Mass & Directions

Sunday March 1st: First Sunday of Lent

St. Francis Parish | March 17, 2020, 6:52 pm | Reflections

   On this first Sunday of Lent, today’s Scripture begins with the Book of Genesis and the familiar story of the encounter between Eve and the serpent.  How easily we can hear this telling and think to ourselves, ‘how foolish could Eve have been?’  God told her not to eat the fruit of the tree in the center of the garden yet she was seduced into eating from it anyway.  How foolish could she be, we marvel.  Yet today, we allow ourselves to toy with temptations in our lives.  Most of us are guilty of bargaining with ourselves at times about how harmful that one little sin might be.  In our weakness, we often succumb to the temptation as we rationalize that “we won’t die” from one little sin.  The next thing we know, the sin is bigger and our ability to convince ourselves to fall again is seemingly greater.
   In today’s Gospel, we hear a contrasting story as Jesus, at the end of His 40 days in the desert, is tempted by the devil.  The devil has waited until Jesus is at His weakest.  He has been in the desert for 40 days and is not only hungry but very thirsty.  We can only imagine how weak He may have been and the devil thought this was his opportunity to take advantage.  The devil holds nothing back as he promises everything to Jesus through a series of elaborate temptations.  Despite the devil’s best effort, Jesus is able to resist him by using Scripture.  The Son of God, in the flesh, weakened by 40 days of fasting in the desert, relies on Scripture to rebuke the devil.  How could we ever be a match for the devil’s cunning?  Jesus shows us the way.  We must hold fast to our faith and use all the tools that God has given to us.  As St.
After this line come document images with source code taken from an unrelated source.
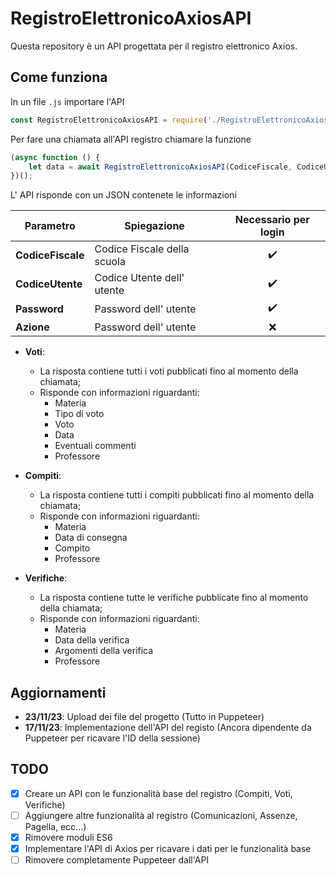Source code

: # RegistroElettronicoAxiosAPI

Questa repository è un API progettata per il registro elettronico Axios.

## Come funziona

In un file `.js` importare l'API

```javascript
const RegistroElettronicoAxiosAPI = require('./RegistroElettronicoAxiosAPI/axios');
```

Per fare una chiamata all'API registro chiamare la funzione

```javascript
(async function () {
	let data = await RegistroElettronicoAxiosAPI(CodiceFiscale, CodiceUtente, Password, Azione)
})();
```

L' API risponde con un JSON contenete le informazioni

| Parametro               | Spiegazione                 | Necessario per login |
| ----------------------- | --------------------------- | :------------------: |
| **CodiceFiscale** | Codice Fiscale della scuola |         ✔️         |
| **CodiceUtente**  | Codice Utente dell' utente  |         ✔️         |
| **Password**      | Password dell' utente       |         ✔️         |
| **Azione**        | Password dell' utente       |          ❌          |

- **Voti**:

  - La risposta contiene tutti i voti pubblicati fino al momento della chiamata;
  - Risponde con informazioni riguardanti:
    - Materia
    - Tipo di voto
    - Voto
    - Data
    - Eventuali commenti
    - Professore


- **Compiti**:

  - La risposta contiene tutti i compiti pubblicati fino al momento della chiamata;
  - Risponde con informazioni riguardanti:
    - Materia
    - Data di consegna
    - Compito
    - Professore


- **Verifiche**:

  - La risposta contiene tutte le verifiche pubblicate fino al momento della chiamata;
  - Risponde con informazioni riguardanti:
    - Materia
    - Data della verifica
    - Argomenti della verifica
    - Professore
    
## Aggiornamenti
- **23/11/23**: Upload dei file del progetto (Tutto in Puppeteer)
- **17/11/23**: Implementazione dell'API del registo (Ancora dipendente da Puppeteer per ricavare l'ID della sessione)

## TODO

* [X] Creare un API con le funzionalità base del registro (Compiti, Voti, Verifiche)
* [ ] Aggiungere altre funzionalità al registro (Comunicazioni, Assenze, Pagella, ecc...)
* [X] Rimovere moduli ES6
* [X] Implementare l'API di Axios per ricavare i dati per le funzionalità base
* [ ] Rimovere completamente Puppeteer dall'API
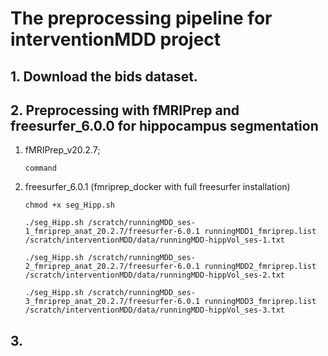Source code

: # The preprocessing pipeline for interventionMDD project

## 1. Download the bids dataset.

## 2. Preprocessing with fMRIPrep and freesurfer_6.0.0 for hippocampus segmentation

   1. fMRIPrep_v20.2.7;
       
       ```command```

   2. freesurfer_6.0.1 (fmriprep_docker with full freesurfer installation)

       ```chmod +x seg_Hipp.sh```
       
      ```./seg_Hipp.sh /scratch/runningMDD_ses-1_fmriprep_anat_20.2.7/freesurfer-6.0.1 runningMDD1_fmriprep.list /scratch/interventionMDD/data/runningMDD-hippVol_ses-1.txt```

      ```./seg_Hipp.sh /scratch/runningMDD_ses-2_fmriprep_anat_20.2.7/freesurfer-6.0.1 runningMDD2_fmriprep.list /scratch/interventionMDD/data/runningMDD-hippVol_ses-2.txt```

      ```./seg_Hipp.sh /scratch/runningMDD_ses-3_fmriprep_anat_20.2.7/freesurfer-6.0.1 runningMDD3_fmriprep.list /scratch/interventionMDD/data/runningMDD-hippVol_ses-3.txt```

## 3.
Paul tells in his letter to the Ephesians 6:10-17, “draw your strength from the Lord and from His mighty power…put on the armor of God, that you may be able to resist on the evil day.”
   As we continue our Lenten journey, let our Prayer, Fasting and Almsgiving be sacrificial exercises that draw us closer to God.  We should feel our prayer…we should feel our fasting…we should feel our almsgiving.  For if we do not, it is not sacrificial.  Let us pray that through all that we give up, we may make room for God to enter in.  Let our journey be intentional in that every effort be one made in preparation of seeing God’s face in all His glory on that final day.